## Exercise aim:
Filter the entries, keeping every line with the word "emptyset".

+++ Dataset records

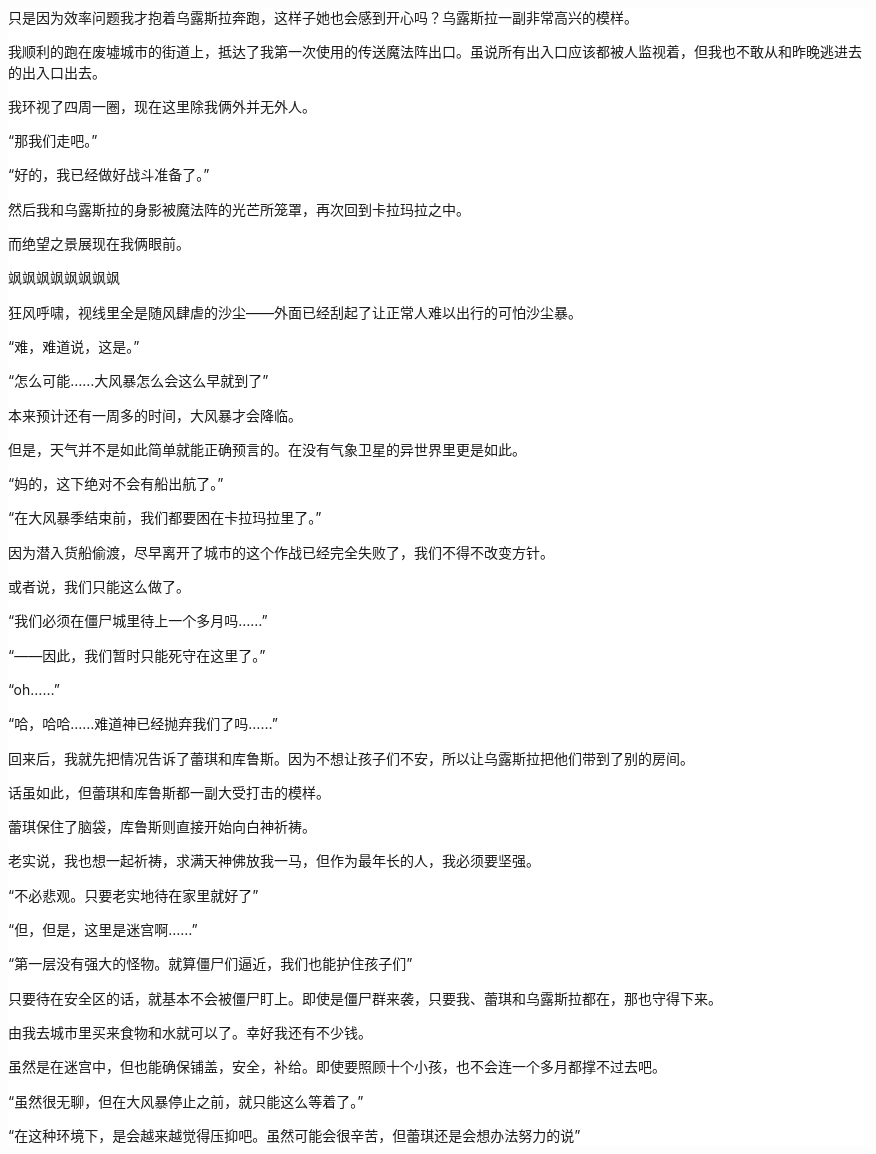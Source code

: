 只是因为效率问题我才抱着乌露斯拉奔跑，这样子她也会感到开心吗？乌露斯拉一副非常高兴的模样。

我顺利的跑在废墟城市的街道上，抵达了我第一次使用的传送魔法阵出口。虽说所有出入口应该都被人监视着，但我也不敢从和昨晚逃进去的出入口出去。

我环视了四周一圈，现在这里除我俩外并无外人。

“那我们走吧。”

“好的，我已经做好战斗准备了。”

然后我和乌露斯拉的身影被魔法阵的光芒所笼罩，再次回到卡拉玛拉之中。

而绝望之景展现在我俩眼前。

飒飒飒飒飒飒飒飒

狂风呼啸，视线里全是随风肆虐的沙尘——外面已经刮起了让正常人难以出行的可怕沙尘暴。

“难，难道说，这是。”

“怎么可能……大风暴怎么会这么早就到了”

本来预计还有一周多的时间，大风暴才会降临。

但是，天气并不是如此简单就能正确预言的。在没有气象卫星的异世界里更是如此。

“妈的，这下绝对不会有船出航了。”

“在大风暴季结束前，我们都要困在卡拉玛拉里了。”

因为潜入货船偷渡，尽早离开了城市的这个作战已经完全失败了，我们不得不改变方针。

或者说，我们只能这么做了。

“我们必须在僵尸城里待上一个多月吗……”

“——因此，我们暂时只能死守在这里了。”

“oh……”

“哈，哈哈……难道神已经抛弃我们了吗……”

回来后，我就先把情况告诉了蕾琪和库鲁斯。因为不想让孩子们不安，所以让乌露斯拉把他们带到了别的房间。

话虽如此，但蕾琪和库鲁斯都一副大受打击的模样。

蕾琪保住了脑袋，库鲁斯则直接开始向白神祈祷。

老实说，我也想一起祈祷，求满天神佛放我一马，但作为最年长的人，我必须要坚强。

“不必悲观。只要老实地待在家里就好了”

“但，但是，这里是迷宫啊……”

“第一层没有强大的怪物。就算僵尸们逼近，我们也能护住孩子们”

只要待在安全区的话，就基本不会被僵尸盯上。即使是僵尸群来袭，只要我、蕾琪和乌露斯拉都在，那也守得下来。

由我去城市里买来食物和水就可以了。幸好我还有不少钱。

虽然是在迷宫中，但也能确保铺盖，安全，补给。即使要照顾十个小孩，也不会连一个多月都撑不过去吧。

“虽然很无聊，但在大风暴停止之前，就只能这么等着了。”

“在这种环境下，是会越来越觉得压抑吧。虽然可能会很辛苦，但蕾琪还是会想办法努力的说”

++++++
+++ Dataset records

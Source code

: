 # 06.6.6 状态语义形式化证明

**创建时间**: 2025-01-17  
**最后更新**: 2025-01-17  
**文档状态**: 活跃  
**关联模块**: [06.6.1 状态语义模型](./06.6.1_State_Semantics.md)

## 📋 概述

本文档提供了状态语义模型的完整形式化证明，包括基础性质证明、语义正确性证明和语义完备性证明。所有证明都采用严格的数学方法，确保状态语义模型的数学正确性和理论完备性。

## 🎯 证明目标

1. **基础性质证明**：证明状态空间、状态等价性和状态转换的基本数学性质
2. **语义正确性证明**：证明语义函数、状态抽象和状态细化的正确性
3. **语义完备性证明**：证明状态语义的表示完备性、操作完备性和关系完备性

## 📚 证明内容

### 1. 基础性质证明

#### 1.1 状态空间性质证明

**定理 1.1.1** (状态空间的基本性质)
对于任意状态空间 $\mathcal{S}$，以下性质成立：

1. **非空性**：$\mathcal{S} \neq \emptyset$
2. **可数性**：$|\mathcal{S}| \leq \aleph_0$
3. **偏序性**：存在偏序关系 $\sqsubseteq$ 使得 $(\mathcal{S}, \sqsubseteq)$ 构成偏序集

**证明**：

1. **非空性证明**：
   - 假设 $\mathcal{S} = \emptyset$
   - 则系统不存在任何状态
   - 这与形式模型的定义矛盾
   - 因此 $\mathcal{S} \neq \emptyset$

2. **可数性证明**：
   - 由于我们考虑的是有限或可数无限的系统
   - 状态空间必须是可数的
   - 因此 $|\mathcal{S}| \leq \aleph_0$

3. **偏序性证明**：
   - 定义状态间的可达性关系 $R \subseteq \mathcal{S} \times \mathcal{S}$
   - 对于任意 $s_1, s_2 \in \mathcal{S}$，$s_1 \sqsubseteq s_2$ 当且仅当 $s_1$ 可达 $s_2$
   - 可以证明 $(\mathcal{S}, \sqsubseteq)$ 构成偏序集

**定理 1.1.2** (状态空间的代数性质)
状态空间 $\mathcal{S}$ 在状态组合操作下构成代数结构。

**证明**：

++++++

## Reply to the task:
1. **非空性**：$\mathcal{S} \neq \emptyset$
   - 假设 $\mathcal{S} = \emptyset$
   - 因此 $\mathcal{S} \neq \emptyset$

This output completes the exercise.